Verwaltungsgericht Aachen, 2021-04-15, 8 K 2760/18.A

8 K 2760/18.ATribunal administratif15 avr. 2021

Regest

1. Weder das Asylverfahren noch die Aufnahmebedingungen in Bulgarien weisen für nicht besonders schutzbedürftige Antragsteller relevante systemische Schwachstellen auf, die mit beachtlicher Wahrscheinlichkeit die Gefahr einer gegen Art. 4 GRC verstoßenden Behandlung begründen. 2.Systemische Schwachstellen sind nach § 77 Abs. 1 AsylG im Zeitpunkt der letzten mündlichen Verhandlung zu beurteilen. § 77 Abs. 1 AsylG ist auch nicht wegen des Anwendungsvorgangs davon abweichenden Unionsrechts, namentlich wegen Art. 7 Abs. 2 Dublin-III-VO unanwendbar. Art. 7 Abs. 2 Dublin-III-VO trifft keine von § 77 Abs. 1 AsylG abweichende Regelung. 3. Antragstellern, die nicht zum Kreis besonders verletzlicher vulnerabler Personen gehören, droht auch bei unterstellter Schutzzuerkennung in Bulgarien dort keine gegen Art. 4 GRC bzw. Art. 3 EMRK verstoßende Behandlung.

Texte intégral

Verwaltungsgericht Aachen — 8 K 2760/18.A — Urteil

Entscheidungsdatum: 2021-04-15

Aktenzeichen: 8 K 2760/18.A

ECLI: ECLI:DE:VGAC:2021:0415.8K2760.18A.00

Dokumenttyp: Urteil

Spruchkörper: 8. Kammer

Normen: AsylG § 29 Abs 1 Nr 1 lit a) AsylG; AsylG § 77 Abs 1; EMRK Art 3; GRC Art 4; Verordnung (EU) Nr 604/2013 Art 3 Abs 1; Verordnung (EU) Nr 604/2013 Art 3 Abs 2

Leitsätze

  1. Weder das Asylverfahren noch die Aufnahmebedingungen in Bulgarien weisen für nicht besonders schutzbedürftige Antragsteller relevante systemische Schwachstellen auf, die mit beachtlicher Wahrscheinlichkeit die Gefahr einer gegen Art. 4 GRC verstoßenden Behandlung begründen.
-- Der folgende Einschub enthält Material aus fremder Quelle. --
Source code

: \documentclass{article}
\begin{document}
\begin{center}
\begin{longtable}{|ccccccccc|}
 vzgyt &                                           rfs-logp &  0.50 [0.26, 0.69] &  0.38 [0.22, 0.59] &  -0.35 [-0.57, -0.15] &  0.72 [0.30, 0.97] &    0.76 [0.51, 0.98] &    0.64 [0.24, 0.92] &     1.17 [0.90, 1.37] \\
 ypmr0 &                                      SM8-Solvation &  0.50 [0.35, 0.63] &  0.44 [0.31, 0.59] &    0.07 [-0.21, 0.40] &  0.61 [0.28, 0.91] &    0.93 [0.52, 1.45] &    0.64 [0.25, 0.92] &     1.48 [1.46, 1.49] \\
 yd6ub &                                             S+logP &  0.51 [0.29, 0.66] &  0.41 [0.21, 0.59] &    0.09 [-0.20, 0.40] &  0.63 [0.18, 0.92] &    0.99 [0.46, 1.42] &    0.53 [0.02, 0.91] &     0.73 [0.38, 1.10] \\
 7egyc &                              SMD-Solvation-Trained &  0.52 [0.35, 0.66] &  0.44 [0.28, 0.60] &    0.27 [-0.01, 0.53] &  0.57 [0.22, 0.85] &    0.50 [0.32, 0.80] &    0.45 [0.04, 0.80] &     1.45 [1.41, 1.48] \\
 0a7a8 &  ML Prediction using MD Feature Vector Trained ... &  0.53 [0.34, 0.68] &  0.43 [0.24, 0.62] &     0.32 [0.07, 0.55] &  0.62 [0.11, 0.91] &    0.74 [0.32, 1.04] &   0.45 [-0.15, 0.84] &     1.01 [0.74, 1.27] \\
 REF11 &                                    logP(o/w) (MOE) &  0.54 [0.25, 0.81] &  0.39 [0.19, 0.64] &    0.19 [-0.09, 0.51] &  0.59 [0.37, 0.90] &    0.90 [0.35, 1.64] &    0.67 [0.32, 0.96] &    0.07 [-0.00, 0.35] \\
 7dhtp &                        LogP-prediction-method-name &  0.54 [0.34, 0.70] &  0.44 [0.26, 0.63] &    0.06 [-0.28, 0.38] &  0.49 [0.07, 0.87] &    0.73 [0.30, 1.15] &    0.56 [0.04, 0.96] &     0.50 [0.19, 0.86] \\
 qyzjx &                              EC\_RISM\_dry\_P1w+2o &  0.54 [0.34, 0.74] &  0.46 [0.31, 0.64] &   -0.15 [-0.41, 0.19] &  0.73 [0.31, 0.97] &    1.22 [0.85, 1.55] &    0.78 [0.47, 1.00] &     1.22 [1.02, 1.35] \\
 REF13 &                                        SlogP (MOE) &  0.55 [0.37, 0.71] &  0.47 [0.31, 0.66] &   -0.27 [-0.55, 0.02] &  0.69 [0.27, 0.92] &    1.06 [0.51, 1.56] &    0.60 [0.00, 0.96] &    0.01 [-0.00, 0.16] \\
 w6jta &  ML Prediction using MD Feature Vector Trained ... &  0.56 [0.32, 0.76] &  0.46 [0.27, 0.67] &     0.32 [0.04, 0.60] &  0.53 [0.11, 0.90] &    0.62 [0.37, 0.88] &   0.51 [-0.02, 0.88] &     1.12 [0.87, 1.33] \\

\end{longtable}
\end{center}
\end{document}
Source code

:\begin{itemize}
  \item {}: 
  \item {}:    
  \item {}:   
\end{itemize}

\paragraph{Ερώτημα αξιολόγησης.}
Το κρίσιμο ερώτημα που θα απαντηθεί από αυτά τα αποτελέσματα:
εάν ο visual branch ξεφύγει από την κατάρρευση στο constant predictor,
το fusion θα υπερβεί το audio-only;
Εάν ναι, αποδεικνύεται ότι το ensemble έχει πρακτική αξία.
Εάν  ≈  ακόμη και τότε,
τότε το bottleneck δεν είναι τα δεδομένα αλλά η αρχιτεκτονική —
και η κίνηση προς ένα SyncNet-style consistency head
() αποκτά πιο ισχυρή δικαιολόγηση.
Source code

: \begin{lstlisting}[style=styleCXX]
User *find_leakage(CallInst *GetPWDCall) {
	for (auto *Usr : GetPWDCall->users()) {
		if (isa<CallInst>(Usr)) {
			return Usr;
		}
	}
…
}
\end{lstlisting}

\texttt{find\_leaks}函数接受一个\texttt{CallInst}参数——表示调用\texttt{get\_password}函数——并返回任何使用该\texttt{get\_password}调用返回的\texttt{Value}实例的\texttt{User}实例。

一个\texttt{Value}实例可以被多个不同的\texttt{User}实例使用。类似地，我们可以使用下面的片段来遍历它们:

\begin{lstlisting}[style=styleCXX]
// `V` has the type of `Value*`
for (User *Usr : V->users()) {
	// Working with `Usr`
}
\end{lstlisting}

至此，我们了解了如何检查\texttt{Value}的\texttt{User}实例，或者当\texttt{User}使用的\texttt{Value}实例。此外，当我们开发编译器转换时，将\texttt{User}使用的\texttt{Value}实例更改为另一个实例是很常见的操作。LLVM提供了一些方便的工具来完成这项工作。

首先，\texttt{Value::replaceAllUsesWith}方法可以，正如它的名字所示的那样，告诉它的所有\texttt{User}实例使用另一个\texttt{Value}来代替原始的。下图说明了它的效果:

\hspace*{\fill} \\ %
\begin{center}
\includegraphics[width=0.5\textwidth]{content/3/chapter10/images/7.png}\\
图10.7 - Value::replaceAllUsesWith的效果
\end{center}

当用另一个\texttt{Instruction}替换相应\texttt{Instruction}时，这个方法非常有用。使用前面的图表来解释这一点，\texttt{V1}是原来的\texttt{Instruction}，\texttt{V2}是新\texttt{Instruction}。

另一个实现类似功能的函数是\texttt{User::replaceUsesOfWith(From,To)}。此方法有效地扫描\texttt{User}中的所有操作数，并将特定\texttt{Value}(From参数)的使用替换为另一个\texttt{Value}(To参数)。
2.Systemische Schwachstellen sind nach § 77 Abs. 1 AsylG im Zeitpunkt der letzten mündlichen Verhandlung zu beurteilen. § 77 Abs. 1 AsylG ist auch nicht wegen des Anwendungsvorgangs davon abweichenden Unionsrechts, namentlich wegen Art. 7 Abs. 2 Dublin-III-VO unanwendbar. Art. 7 Abs. 2 Dublin-III-VO trifft keine von § 77 Abs. 1 AsylG abweichende Regelung.
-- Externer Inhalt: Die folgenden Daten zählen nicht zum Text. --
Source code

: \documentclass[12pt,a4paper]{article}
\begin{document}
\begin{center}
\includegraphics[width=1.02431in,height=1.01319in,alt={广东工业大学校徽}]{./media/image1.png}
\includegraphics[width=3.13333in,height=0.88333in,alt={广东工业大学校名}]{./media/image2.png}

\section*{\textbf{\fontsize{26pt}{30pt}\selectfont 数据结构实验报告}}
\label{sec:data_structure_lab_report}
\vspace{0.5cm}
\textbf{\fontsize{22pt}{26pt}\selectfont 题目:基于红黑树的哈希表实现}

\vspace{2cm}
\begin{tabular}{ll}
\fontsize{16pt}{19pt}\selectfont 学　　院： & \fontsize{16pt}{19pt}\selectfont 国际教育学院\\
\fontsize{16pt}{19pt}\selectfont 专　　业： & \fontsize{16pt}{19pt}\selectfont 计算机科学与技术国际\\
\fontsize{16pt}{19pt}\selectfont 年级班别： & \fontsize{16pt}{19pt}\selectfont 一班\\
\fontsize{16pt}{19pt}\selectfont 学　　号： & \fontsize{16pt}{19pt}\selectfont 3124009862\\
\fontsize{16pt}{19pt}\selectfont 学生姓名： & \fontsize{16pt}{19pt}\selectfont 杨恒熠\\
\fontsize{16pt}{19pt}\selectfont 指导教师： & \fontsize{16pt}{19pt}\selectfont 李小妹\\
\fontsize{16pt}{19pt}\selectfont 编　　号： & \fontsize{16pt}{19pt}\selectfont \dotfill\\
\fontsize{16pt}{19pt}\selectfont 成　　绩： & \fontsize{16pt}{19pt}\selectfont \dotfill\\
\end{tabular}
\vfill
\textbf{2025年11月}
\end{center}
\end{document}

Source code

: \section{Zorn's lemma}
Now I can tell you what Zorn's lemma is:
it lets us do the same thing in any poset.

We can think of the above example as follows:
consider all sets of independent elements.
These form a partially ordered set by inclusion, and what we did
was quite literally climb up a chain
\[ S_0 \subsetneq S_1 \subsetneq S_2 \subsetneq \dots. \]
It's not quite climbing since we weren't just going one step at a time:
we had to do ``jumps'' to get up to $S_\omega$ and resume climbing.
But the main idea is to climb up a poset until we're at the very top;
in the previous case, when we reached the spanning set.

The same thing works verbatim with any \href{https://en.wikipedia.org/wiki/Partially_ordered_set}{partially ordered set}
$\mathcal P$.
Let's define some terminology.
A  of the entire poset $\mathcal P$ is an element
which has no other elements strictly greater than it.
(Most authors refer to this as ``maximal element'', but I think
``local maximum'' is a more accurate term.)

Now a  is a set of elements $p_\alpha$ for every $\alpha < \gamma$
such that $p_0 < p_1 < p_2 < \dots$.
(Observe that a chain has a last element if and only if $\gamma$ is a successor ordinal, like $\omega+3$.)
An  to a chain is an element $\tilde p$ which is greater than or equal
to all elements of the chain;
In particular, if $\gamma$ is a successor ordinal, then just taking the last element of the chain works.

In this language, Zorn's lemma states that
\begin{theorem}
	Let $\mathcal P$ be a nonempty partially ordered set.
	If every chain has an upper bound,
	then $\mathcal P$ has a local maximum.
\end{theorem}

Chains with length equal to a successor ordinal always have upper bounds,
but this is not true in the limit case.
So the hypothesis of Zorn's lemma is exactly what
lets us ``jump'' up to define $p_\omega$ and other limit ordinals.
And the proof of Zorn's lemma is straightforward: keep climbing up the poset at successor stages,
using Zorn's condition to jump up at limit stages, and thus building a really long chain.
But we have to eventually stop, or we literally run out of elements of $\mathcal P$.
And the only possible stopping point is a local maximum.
  1. Antragstellern, die nicht zum Kreis besonders verletzlicher vulnerabler Personen gehören, droht auch bei unterstellter Schutzzuerkennung in Bulgarien dort keine gegen Art. 4 GRC bzw. Art. 3 EMRK verstoßende Behandlung.

Tenor

Die Klage wird abgewiesen.

Der Kläger trägt die Kosten des Verfahrens, in dem Gerichtskosten nicht erhoben werden.
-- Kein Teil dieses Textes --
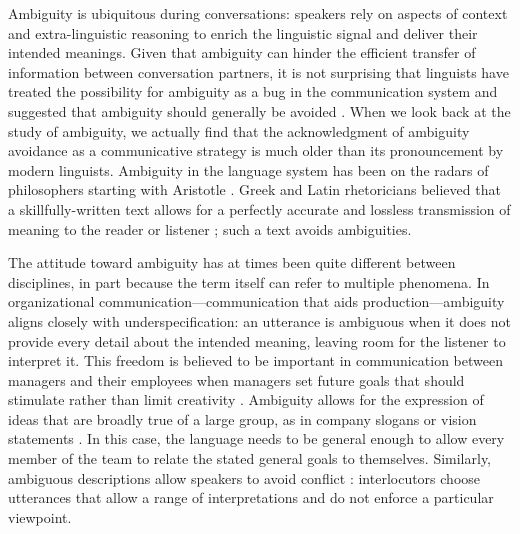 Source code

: \documentclass[11pt,a4paper]{article}
\begin{document}
%
Ambiguity is ubiquitous during conversations: speakers rely on aspects of context and extra-linguistic reasoning to enrich the linguistic signal and deliver their intended meanings. Given that ambiguity can hinder the efficient transfer of information between conversation partners, it is not surprising that linguists have treated the possibility for ambiguity as a bug in the communication system \cite{chomsky2002minimalism} and suggested that ambiguity should generally be avoided \cite{grice1975}.
When we look back at the study of ambiguity, we actually find that the acknowledgment of ambiguity avoidance as a communicative strategy is much older than its pronouncement by modern linguists.
Ambiguity in the language system has been on the radars of philosophers starting with Aristotle \cite{sennet2016ambiguity}. 
Greek and Latin rhetoricians believed that a skillfully-written text allows for a perfectly accurate and lossless transmission of meaning to the reader or listener \cite{ossarichardson2019}; such a text avoids ambiguities.

The attitude toward ambiguity has at times been quite different between disciplines, in part because the term itself can refer to multiple phenomena.
In organizational communication---communication that aids production---ambiguity aligns closely with underspecification: an utterance is ambiguous when it does not provide every detail about the intended meaning, leaving room for the listener to interpret it.
This freedom is believed to be important in communication between managers and their employees when managers set future goals that should stimulate rather than limit creativity \cite{mohr1983implications}.
Ambiguity allows for the expression of ideas that are broadly true of a large group, as in company slogans or vision statements \cite{carmon2013}. 
In this case, the language needs to be general enough to allow every member of the team to relate the stated general goals to themselves.
Similarly, ambiguous descriptions allow speakers to avoid conflict \cite{pascale1981art}:
interlocutors choose utterances that allow a range of interpretations and do not enforce a particular viewpoint. 
\end{document}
Das Urteil ist hinsichtlich der Kosten vorläufig vollstreckbar. Der Kläger darf die Vollstreckung durch Sicherheitsleistung in Höhe von 110 % des auf Grund des Urteils vollstreckbaren Betrages abwenden, wenn nicht die Beklagte vor der Vollstreckung Sicherheit in Höhe von 110 % des jeweils zu vollstreckenden Betrages leistet.